Retired generals set to testify on Bush’s war

The opposition-controlled US Congress is to hear from retired generals on military options in Iraq, as sentiment against the war mounts following President George W. Bush’s announcement that more troops are going to the region.

The retired generals testifying at the Senate Foreign Relations Committee Thursday include Joseph Hoar, who headed the US Central command in the 1990s, former National Security Agency director William Odom, and former NATO chief Wesley Clark.

Clark, a 2004 Democratic Party presidential hopeful, and Odom have been critical of the Bush policies in Iraq.

Also on the agenda: the House Armed Services Committee will hear from Department of Defense officials and others on audits of reconstruction in Iraq.
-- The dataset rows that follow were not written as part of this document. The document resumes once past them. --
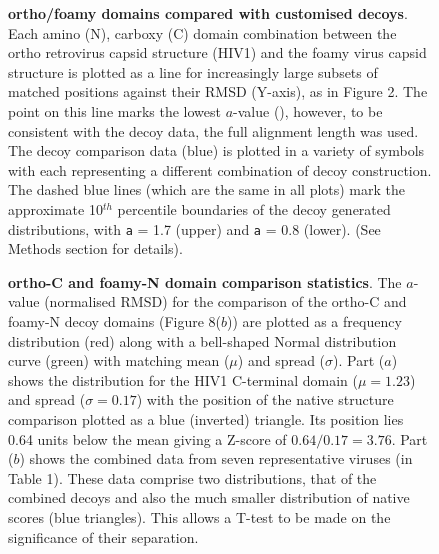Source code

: \begin{figure}
\centering
{}
\begin{footnotesize}
\caption{
\label{Fig:sapit}
{\bf ortho/foamy domains compared with customised decoys}.
Each amino (N), carboxy (C) domain combination between the ortho retrovirus capsid structure (HIV1)
and the foamy virus capsid structure is plotted as a line for increasingly large subsets of matched
positions against their RMSD (Y-axis), as in Figure 2.  The point on this line marks the lowest
$a$-value (), however, to be consistent with the decoy data, the full alignment length
was used.  The decoy comparison data (blue) is plotted in a variety of symbols
with each representing a different combination of decoy construction.  The dashed blue lines
(which are the same in all plots) mark the approximate 10$^{th}$ percentile boundaries of
the decoy generated distributions,  with {\tt a} = 1.7 (upper) and  {\tt a} = 0.8 (lower). 
(See Methods section for details).
}
\end{footnotesize}
\end{figure}

\begin{figure}
\centering
{}
\begin{footnotesize}
\caption{
\label{Fig:norms}
{\bf ortho-C and foamy-N domain comparison statistics}.
The $a$-value (normalised RMSD) for the comparison of the ortho-C and foamy-N decoy domains
(Figure 8($b$)) are plotted as a frequency distribution (red) along with a bell-shaped
Normal distribution curve (green) with matching mean ($\mu$) and spread ($\sigma$).
Part ($a$) shows the distribution for the HIV1 C-terminal domain ($\mu = 1.23$) and spread ($\sigma = 0.17$)
with the position of the native structure comparison plotted as a blue (inverted) triangle.  
Its position lies 0.64 units below the mean giving a Z-score of $0.64/0.17 = 3.76$.
Part ($b$) shows the combined data from seven representative viruses (in Table 1).
These data comprise two distributions, that of the combined decoys and also the much smaller
distribution of native scores (blue triangles).   This allows a T-test to be made on the
significance of their separation.
}
\end{footnotesize}
\end{figure}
The hearing comes one day after Democrats Joseph Biden and Carl Levin joined Republican Chuck Hagel to introduce a non-binding Senate resolution calling Bush’s plan “not in the national interest.”

The draft resolution called on the United States to transfer to Iraq’s government and military “under an appropriately expedited timeline” responsibility for security and halting sectarian violence, and to work for an internationally sponsored peace and reconciliation in Iraq.

“US strategy and presence on the ground in Iraq can only be sustained with the support of the American people and bipartisan support from Congress,” Biden told reporters.

Legislators on Wednesday also presented a bill requiring Congress to approve funding for any additional troops, and another calling for a full US withdrawal from Iraq.

Democrats took control of Congress on January 4 for the first time in a dozen years after a sweeping victory in November elections based on voter anger at the Iraq war.

Polls meanwhile showed mounting domestic discontent with the direction of the war.

The Pew Research Center found that 62 percent of those interviewed said things were going badly in Iraq, up from 43 percent compared to June 2006. By a 51-40 percent margin more believe military action was the wrong decision to take in Iraq, up from 44-49 percent in June.

Pew found that 61 percent opposed Bush’s troop surge in Iraq, with 31 percent favoring it.

The White House however was determined to press ahead with its plan to “surge” 21,500 more troops into Iraq, as the president announced on January 10.

“At this point, the president has obligations as a commander in chief. And he will go ahead and execute them,” Bush spokesman Tony Snow said.

“To tie one’s hand in a time of war is a pretty extreme move,” he added, referring to a bill presented by Senator Christopher Dodd that would require Congress to approve any increase in US troops in Iraq.

Democratic Senator Ted Kennedy, meanwhile, continued to promote a bill requiring congressional approval for additional funding of troops in Iraq.

Senator Hillary Clinton — whose statements are closely scrutinized amid expectations that she will soon announce her candidacy for the 2008 Democratic presidential nomination — said she returned from her recent trip to Iraq and Afghanistan with “a strong opposition to the president’s plan for escalation” in Iraq.

“I do not think that this strategy has a very high level of success at all attached to it. In fact, I think that at best, it’s a holding pattern,” she told NBC television.

Clinton, the wife of former president Bill Clinton, voted for the 2002 measure authorizing the use of US force in Iraq.

In the House of Representatives, Democrats Lynn Woolsey, Barbara Lee and Maxine Waters on Tuesday introduced a bill calling for a full withdrawal of US forces from Iraq within six months and repeal congressional authorization for the use of force in Iraq.